Mąkę przesiewamy przez sitko, dodajemy sól










       Dodajemy pokrojone w bardzo drobną kostkę masło i dolewamy część ciepłej wody. Zacieramy ciasto. Dodajemy olej i pozostałą cześć wody. Ilość wody podaję orientacyjnie, ponieważ stopniowo wyrabiając ciasto oceniamy jego elastyczność. 







     Dzięki wykorzystaniu masła i oleju ciasto jest bardzo elastyczne. 










Ciasto musi być bardzo dobrze wyrobione.











   Czas na rozwałkowanie. Pamiętajmy o podsypywaniu ciasta mąką w trakcie wałkowania.










     Wykrawamy placki wielkości 10-12 cm, dobre do tego celu są na przykład szklane pucharki na desery czy inne miseczki, to już indywidualna sprawa.
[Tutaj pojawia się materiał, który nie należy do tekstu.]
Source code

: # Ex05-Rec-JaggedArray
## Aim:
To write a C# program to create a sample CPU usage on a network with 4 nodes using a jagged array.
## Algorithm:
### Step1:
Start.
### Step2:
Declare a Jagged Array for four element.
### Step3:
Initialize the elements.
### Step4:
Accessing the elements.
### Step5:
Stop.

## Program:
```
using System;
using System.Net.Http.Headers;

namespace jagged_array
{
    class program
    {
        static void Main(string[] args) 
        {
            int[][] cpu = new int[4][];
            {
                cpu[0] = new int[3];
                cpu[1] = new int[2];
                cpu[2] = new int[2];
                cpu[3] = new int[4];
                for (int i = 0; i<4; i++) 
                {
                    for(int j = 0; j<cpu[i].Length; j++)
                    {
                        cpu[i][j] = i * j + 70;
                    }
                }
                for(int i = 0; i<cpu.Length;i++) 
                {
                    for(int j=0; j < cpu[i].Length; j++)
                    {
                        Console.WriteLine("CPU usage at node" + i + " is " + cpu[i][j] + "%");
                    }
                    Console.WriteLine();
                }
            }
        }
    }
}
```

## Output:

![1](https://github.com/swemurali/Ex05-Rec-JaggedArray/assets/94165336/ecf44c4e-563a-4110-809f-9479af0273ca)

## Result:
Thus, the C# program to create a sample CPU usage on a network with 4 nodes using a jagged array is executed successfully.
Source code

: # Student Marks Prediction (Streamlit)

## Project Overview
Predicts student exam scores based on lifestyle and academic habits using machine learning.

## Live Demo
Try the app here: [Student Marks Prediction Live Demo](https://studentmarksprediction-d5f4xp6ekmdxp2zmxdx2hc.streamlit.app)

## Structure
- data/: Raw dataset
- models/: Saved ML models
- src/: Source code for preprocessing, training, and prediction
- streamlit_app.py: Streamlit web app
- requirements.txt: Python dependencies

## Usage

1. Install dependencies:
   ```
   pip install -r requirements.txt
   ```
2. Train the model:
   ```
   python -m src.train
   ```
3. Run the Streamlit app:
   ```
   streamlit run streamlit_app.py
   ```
Ważne, aby pamiętać, ze przed kolejnym wykrawaniu w cieście, na chwilę włożyć naczynie którym wykrawamy do mąki. Dzięki czemu zapobiegnie to przyleganiu ciasta do naczynia.




Farsz:


    Bardzo drobno pokrojone w słupki lub kostkę marchewki i pietruszkę gotujemy na parze. Poprzednio dusiłem na maśle, ale tym razem dla odmiany zrobiłem inaczej.
    Mięso mielimy w maszynce, i dusimy na oleju w rondlu dodając trochę soli i pieprzu.
    Osobno dusimy na oleju pokrojoną w kostkę cebulę i czosnek do zeszklenia.






          


       Uduszone mięso i zeszkliwioną cebulę z czosnkiem, ponownie "przepuszczamy" przez maszynkę (najmniejsze oczka). 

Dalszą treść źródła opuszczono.